Four VA staffers in Roseburg had had COVID-19

Published 11:29 am Monday, April 20, 2020

Four members of the Roseburg Veterans Affairs Medical Center staff and one VA patient have tested positive for COVID-19, but officials there believe they currently have no active outbreak.

The VA confirmed Friday that Jose Jimenez, the VA nurse who is on a ventilator in a Portland hospital, is not the only staffer to have contracted the disease.

The VA declined to give detailed information about who the other staff members were — including what units they work in — in order to protect their privacy.

However, Shawn Tyson, executive assistant to the associate director and interim commander for emergency management, told The News-Review it’s not known where each of the four contracted the disease. Only two of them could have come in contact with each other.

The third was out of the office for a long period of time. The fourth wasn’t in contact with the others.

The one veteran patient who was confirmed positive of COVID-19 was an outpatient.

“That veteran was at no point in time even remotely close to any of our employees that are confirmed. So they’re not connected,” Tyson said.
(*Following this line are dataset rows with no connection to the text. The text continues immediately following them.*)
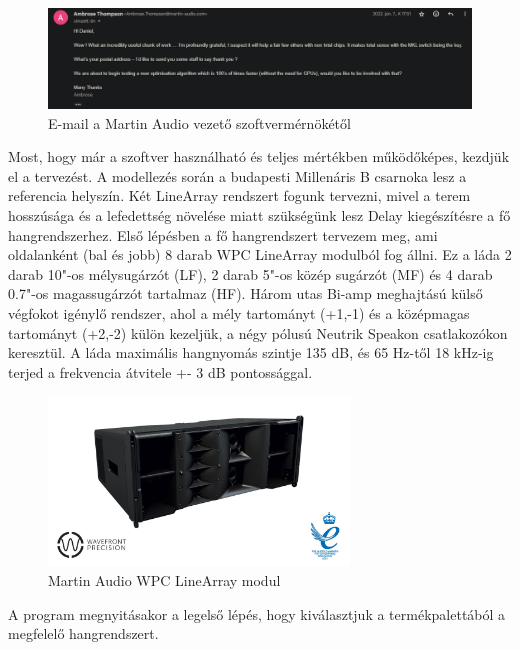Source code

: \begin{figure}[H]
	\centering
	\includegraphics[width=\textwidth, keepaspectratio]{figures/ambrose_email.png}
	\caption{E-mail a Martin Audio vezető szoftvermérnökétől}
	\label{fig:ambrose_email}
\end{figure}
Most, hogy már a szoftver használható és teljes mértékben működőképes, kezdjük el a tervezést.
A modellezés során a budapesti Millenáris B csarnoka lesz a referencia helyszín. Két LineArray rendszert fogunk
tervezni, mivel a terem hosszúsága és a lefedettség növelése miatt szükségünk lesz Delay kiegészítésre a fő hangrendszerhez.
Első lépésben a fő hangrendszert tervezem meg, ami oldalanként (bal és jobb) 8 darab WPC LineArray modulból fog állni.
Ez a láda 2 darab 10"-os mélysugárzót (LF), 2 darab 5"-os közép sugárzót (MF) és 4 darab 0.7"-os magassugárzót tartalmaz (HF).
Három utas Bi-amp meghajtású külső végfokot igénylő rendszer, ahol a mély tartományt (+1,-1) és a középmagas tartományt (+2,-2) külön kezeljük,
a négy pólusú Neutrik Speakon csatlakozókon keresztül.
A láda maximális hangnyomás szintje 135 dB, és 65 Hz-től 18 kHz-ig terjed a frekvencia átvitele +- 3 dB pontossággal. \cite{WPCUSERGUIDE}
\begin{figure}[H]
	\centering
	\includegraphics[width=80mm, keepaspectratio]{figures/wpc_front_view.jpg}
	\caption{Martin Audio WPC LineArray modul}\label{fig:wpc}
\end{figure}
A program megnyitásakor a legelső lépés, hogy kiválasztjuk a termékpalettából a megfelelő hangrendszert.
Tyson said they’ve contained the situation through deep cleaning and testing of those who had contact with the individuals.

The department where each affected staff member worked is evacuated and given a deep clean, followed by an ultraviolet light treatment, he said.

The acute psych unit, where Jimenez worked, also received that treatment.

“We started cleaning it right about 1 o’clock in the afternoon and we finished about 6:30 in the morning the next day,” he said.

Tyson said the VA is the only hospital in the area with those ultraviolet machines.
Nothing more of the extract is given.